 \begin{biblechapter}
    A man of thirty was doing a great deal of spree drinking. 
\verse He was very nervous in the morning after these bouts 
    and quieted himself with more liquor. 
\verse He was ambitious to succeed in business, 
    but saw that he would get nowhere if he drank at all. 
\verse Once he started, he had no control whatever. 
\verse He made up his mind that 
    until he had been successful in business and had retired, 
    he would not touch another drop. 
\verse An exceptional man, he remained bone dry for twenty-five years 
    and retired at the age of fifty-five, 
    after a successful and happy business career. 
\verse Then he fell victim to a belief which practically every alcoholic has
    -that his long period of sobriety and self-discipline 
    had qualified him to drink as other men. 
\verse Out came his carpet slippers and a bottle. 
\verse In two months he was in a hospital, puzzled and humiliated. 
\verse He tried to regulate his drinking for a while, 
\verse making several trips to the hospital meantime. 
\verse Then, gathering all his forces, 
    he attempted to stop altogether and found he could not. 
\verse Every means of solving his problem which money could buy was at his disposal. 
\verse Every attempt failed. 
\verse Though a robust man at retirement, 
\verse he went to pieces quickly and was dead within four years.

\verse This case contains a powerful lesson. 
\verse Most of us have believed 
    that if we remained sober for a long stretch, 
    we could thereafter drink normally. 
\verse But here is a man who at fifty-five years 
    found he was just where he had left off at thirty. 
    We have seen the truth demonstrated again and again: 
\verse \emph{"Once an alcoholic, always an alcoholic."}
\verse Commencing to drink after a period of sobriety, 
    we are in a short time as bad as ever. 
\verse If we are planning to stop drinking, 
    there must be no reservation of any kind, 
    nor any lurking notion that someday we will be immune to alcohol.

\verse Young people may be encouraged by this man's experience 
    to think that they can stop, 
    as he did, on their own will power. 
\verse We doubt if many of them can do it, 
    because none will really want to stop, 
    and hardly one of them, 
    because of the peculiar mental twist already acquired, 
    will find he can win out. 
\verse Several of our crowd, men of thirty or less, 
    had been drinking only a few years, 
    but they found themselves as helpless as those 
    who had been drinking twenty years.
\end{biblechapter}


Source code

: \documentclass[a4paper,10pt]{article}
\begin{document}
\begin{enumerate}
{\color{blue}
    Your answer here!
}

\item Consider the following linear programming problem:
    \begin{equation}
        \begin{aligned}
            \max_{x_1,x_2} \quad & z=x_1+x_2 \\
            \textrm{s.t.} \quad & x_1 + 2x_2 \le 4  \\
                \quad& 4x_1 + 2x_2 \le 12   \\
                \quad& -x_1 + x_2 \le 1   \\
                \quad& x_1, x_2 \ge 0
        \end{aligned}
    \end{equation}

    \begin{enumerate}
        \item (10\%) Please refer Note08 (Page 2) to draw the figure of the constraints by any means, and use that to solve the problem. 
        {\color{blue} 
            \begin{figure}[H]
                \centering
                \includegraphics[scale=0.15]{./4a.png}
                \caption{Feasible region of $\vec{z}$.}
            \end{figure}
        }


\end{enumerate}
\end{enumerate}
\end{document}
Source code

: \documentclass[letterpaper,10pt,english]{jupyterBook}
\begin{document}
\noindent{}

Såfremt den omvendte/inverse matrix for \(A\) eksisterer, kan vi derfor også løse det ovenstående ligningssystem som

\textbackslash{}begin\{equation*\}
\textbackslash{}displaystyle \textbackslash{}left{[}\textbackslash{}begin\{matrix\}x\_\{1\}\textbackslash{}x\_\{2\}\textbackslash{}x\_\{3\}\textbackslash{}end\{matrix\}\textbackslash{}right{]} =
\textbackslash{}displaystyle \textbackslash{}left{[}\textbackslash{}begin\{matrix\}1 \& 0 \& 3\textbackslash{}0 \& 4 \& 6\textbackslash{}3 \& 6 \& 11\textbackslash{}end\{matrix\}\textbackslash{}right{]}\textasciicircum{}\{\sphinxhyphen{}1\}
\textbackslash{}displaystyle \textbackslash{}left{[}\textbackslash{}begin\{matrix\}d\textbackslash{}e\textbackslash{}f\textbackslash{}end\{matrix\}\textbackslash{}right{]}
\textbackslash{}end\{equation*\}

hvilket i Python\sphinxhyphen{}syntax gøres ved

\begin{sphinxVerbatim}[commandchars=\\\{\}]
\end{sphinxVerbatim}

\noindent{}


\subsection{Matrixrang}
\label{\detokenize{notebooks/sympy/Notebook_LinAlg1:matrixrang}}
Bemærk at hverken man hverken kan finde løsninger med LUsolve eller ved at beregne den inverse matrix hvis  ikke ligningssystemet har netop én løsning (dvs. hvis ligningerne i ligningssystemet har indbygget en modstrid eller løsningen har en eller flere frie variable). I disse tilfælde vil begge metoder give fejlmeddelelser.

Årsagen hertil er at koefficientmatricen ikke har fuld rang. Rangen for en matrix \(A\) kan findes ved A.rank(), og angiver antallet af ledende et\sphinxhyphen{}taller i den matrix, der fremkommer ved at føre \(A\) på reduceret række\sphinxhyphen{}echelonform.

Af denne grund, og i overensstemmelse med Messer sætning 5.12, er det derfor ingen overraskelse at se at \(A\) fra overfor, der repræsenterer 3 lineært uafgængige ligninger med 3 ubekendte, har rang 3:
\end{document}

★ ★ ★

Repeat the material word for word, with no line missing.

[Answer box]
 \begin{biblechapter}
    A man of thirty was doing a great deal of spree drinking. 
\verse He was very nervous in the morning after these bouts 
    and quieted himself with more liquor. 
\verse He was ambitious to succeed in business, 
    but saw that he would get nowhere if he drank at all. 
\verse Once he started, he had no control whatever. 
\verse He made up his mind that 
    until he had been successful in business and had retired, 
    he would not touch another drop. 
\verse An exceptional man, he remained bone dry for twenty-five years 
    and retired at the age of fifty-five, 
    after a successful and happy business career. 
\verse Then he fell victim to a belief which practically every alcoholic has
    -that his long period of sobriety and self-discipline 
    had qualified him to drink as other men. 
\verse Out came his carpet slippers and a bottle. 
\verse In two months he was in a hospital, puzzled and humiliated. 
\verse He tried to regulate his drinking for a while, 
\verse making several trips to the hospital meantime. 
\verse Then, gathering all his forces, 
    he attempted to stop altogether and found he could not. 
\verse Every means of solving his problem which money could buy was at his disposal. 
\verse Every attempt failed. 
\verse Though a robust man at retirement, 
\verse he went to pieces quickly and was dead within four years.

\verse This case contains a powerful lesson. 
\verse Most of us have believed 
    that if we remained sober for a long stretch, 
    we could thereafter drink normally. 
\verse But here is a man who at fifty-five years 
    found he was just where he had left off at thirty. 
    We have seen the truth demonstrated again and again: 
\verse \emph{"Once an alcoholic, always an alcoholic."}
\verse Commencing to drink after a period of sobriety, 
    we are in a short time as bad as ever. 
\verse If we are planning to stop drinking, 
    there must be no reservation of any kind, 
    nor any lurking notion that someday we will be immune to alcohol.

\verse Young people may be encouraged by this man's experience 
    to think that they can stop, 
    as he did, on their own will power. 
\verse We doubt if many of them can do it, 
    because none will really want to stop, 
    and hardly one of them, 
    because of the peculiar mental twist already acquired, 
    will find he can win out. 
\verse Several of our crowd, men of thirty or less, 
    had been drinking only a few years, 
    but they found themselves as helpless as those 
    who had been drinking twenty years.
\end{biblechapter}


Source code

: \documentclass[a4paper,10pt]{article}
\begin{document}
\begin{enumerate}
{\color{blue}
    Your answer here!
}

\item Consider the following linear programming problem:
    \begin{equation}
        \begin{aligned}
            \max_{x_1,x_2} \quad & z=x_1+x_2 \\
            \textrm{s.t.} \quad & x_1 + 2x_2 \le 4  \\
                \quad& 4x_1 + 2x_2 \le 12   \\
                \quad& -x_1 + x_2 \le 1   \\
                \quad& x_1, x_2 \ge 0
        \end{aligned}
    \end{equation}

    \begin{enumerate}
        \item (10\%) Please refer Note08 (Page 2) to draw the figure of the constraints by any means, and use that to solve the problem. 
        {\color{blue} 
            \begin{figure}[H]
                \centering
                \includegraphics[scale=0.15]{./4a.png}
                \caption{Feasible region of $\vec{z}$.}
            \end{figure}
        }


\end{enumerate}
\end{enumerate}
\end{document}
Source code

: \documentclass[letterpaper,10pt,english]{jupyterBook}
\begin{document}
\noindent{}

Såfremt den omvendte/inverse matrix for \(A\) eksisterer, kan vi derfor også løse det ovenstående ligningssystem som

\textbackslash{}begin\{equation*\}
\textbackslash{}displaystyle \textbackslash{}left{[}\textbackslash{}begin\{matrix\}x\_\{1\}\textbackslash{}x\_\{2\}\textbackslash{}x\_\{3\}\textbackslash{}end\{matrix\}\textbackslash{}right{]} =
\textbackslash{}displaystyle \textbackslash{}left{[}\textbackslash{}begin\{matrix\}1 \& 0 \& 3\textbackslash{}0 \& 4 \& 6\textbackslash{}3 \& 6 \& 11\textbackslash{}end\{matrix\}\textbackslash{}right{]}\textasciicircum{}\{\sphinxhyphen{}1\}
\textbackslash{}displaystyle \textbackslash{}left{[}\textbackslash{}begin\{matrix\}d\textbackslash{}e\textbackslash{}f\textbackslash{}end\{matrix\}\textbackslash{}right{]}
\textbackslash{}end\{equation*\}

hvilket i Python\sphinxhyphen{}syntax gøres ved

\begin{sphinxVerbatim}[commandchars=\\\{\}]
\end{sphinxVerbatim}

\noindent{}


\subsection{Matrixrang}
\label{\detokenize{notebooks/sympy/Notebook_LinAlg1:matrixrang}}
Bemærk at hverken man hverken kan finde løsninger med LUsolve eller ved at beregne den inverse matrix hvis  ikke ligningssystemet har netop én løsning (dvs. hvis ligningerne i ligningssystemet har indbygget en modstrid eller løsningen har en eller flere frie variable). I disse tilfælde vil begge metoder give fejlmeddelelser.

Årsagen hertil er at koefficientmatricen ikke har fuld rang. Rangen for en matrix \(A\) kan findes ved A.rank(), og angiver antallet af ledende et\sphinxhyphen{}taller i den matrix, der fremkommer ved at føre \(A\) på reduceret række\sphinxhyphen{}echelonform.

Af denne grund, og i overensstemmelse med Messer sætning 5.12, er det derfor ingen overraskelse at se at \(A\) fra overfor, der repræsenterer 3 lineært uafgængige ligninger med 3 ubekendte, har rang 3:
\end{document}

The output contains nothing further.